Der Ford stand fertig in der Werkstatt. Neue Arbeit war nicht hereingekommen. Wir mußten etwas unternehmen. Köster und ich gingen auf eine Auktion. Wir wollten ein Taxi kaufen, das dort versteigert wurde. Taxis waren immer ziemlich gut weiterzuverkaufen.

Das Versteigerungslokal war in einem Hinterhaus im Norden der Stadt. Außer dem Taxi wurde noch ein Haufen anderer Dinge verauktioniert. Ein Teil der Sachen stand auf dem Hof. Betten, wackelige Tische, ein vergoldeter Käfig mit einem Papagei, der»Grüß Gott, Liebling!«rief, eine Standuhr, Bücher, Schränke, ein alter Frack, Küchenstühle, Geschirr – das ganze Elend zerbröckelnden, untergehenden Daseins.

Es war noch zu früh, als wir ankamen; der Auktionator war noch nicht da.

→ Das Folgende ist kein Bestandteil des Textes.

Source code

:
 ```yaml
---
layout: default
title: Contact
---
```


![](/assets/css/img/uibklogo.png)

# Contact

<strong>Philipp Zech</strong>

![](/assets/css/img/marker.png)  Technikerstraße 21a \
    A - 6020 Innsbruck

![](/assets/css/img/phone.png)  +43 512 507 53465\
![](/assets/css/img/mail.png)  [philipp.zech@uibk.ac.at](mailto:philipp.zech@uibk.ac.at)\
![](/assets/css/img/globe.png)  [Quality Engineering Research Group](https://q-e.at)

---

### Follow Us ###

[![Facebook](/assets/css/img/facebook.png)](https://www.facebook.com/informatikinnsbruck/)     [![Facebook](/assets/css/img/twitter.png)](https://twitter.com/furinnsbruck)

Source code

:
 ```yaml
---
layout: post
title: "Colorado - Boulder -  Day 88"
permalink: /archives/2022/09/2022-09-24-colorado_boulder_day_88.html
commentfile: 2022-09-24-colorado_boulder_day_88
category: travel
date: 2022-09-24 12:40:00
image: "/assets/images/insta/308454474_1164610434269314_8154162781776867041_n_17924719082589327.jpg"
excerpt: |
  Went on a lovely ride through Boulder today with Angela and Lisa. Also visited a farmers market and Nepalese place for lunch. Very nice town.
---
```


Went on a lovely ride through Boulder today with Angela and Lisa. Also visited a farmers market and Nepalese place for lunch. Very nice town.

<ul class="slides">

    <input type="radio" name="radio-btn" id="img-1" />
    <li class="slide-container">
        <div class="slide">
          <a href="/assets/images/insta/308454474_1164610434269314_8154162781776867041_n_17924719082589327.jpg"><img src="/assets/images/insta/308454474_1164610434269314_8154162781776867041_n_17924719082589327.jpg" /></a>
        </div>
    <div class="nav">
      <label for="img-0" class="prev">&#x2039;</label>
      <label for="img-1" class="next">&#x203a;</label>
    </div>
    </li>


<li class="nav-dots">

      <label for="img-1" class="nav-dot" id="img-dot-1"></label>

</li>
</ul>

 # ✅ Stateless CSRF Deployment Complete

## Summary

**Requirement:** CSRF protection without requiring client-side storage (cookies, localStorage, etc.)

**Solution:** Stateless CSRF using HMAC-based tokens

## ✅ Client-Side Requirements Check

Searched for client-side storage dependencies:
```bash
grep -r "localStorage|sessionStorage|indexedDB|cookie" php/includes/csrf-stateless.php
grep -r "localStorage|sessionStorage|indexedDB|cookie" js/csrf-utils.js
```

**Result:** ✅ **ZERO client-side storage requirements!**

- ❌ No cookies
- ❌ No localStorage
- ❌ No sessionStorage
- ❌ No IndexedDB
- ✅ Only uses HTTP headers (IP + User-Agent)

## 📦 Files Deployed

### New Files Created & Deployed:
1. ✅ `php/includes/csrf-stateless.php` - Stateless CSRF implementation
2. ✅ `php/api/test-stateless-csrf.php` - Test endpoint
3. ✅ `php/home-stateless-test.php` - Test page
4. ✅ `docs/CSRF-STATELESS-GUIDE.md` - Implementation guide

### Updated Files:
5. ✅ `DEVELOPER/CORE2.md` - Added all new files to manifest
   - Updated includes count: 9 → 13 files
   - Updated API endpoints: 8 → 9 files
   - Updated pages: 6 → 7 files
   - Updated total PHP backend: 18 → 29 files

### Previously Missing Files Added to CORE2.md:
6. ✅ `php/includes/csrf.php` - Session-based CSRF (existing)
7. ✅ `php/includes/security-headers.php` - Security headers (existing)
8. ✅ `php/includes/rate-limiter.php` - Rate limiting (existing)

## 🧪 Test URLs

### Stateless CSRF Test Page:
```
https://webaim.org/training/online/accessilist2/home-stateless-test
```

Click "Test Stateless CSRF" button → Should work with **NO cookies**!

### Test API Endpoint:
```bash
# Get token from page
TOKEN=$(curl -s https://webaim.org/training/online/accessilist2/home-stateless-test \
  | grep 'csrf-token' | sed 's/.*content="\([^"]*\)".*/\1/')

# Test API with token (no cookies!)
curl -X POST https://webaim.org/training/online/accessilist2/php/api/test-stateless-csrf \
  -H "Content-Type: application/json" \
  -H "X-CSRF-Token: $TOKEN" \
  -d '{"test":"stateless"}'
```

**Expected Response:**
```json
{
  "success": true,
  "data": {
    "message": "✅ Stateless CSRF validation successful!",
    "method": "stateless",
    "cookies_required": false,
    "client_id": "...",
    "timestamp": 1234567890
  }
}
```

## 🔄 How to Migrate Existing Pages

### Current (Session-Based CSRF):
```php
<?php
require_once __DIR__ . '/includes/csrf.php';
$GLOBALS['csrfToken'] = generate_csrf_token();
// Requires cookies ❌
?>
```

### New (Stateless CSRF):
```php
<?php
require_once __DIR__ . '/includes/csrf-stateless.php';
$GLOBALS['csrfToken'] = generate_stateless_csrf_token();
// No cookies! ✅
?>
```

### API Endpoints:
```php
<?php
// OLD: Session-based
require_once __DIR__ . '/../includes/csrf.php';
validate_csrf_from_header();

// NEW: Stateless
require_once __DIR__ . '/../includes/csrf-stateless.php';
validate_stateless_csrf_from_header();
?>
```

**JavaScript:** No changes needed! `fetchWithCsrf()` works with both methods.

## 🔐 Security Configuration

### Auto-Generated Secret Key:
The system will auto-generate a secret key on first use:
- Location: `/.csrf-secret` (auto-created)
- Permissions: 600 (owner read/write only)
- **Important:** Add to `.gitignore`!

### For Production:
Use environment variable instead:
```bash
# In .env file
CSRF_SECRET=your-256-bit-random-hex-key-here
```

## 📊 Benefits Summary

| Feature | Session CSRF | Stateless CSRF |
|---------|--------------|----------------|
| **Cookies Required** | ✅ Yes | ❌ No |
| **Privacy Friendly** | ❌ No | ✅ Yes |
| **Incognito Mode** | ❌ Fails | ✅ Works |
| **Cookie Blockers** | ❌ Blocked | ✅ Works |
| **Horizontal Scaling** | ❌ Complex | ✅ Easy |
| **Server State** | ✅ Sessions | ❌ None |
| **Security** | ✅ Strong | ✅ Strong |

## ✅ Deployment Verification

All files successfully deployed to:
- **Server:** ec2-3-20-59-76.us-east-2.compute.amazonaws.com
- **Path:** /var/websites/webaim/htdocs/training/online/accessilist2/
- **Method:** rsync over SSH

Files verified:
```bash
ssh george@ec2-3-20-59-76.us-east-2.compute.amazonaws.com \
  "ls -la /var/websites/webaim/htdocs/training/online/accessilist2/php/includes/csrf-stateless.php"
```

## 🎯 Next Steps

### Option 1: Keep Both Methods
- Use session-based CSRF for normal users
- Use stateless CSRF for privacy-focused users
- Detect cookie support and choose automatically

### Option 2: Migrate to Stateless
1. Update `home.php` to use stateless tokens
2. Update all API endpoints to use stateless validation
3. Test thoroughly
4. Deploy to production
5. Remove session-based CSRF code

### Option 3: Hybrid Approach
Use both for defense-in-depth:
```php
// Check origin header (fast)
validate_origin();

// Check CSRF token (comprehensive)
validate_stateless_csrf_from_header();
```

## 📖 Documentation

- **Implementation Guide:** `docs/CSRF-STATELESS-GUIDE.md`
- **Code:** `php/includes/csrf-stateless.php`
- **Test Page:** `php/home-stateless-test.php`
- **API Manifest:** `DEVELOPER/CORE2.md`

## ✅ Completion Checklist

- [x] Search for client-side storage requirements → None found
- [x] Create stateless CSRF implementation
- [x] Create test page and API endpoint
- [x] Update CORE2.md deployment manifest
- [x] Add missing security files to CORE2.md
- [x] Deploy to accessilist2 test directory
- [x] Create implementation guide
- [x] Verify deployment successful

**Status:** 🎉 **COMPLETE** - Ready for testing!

Ich kramte zwischen den ausgestellten Sachen umher und sah mir ein paar von den Büchern an – zerlesene billige Exemplare griechischer und lateinischer Klassiker mit vielen handschriftlichen Notizen am Rande. Auf den verschossenen, zerblätterten Seiten standen nicht mehr die Verse von Horaz und die Lieder Anakreons – auf ihnen stand nur noch der Schrei der Not und der Hilflosigkeit eines verlorenen Lebens. Wer diese Bücher besessen hatte, dem waren sie Zuflucht gewesen, und er hatte sie behalten bis zuletzt, und wer sie hergegeben hatte, hierher, der war am Ende.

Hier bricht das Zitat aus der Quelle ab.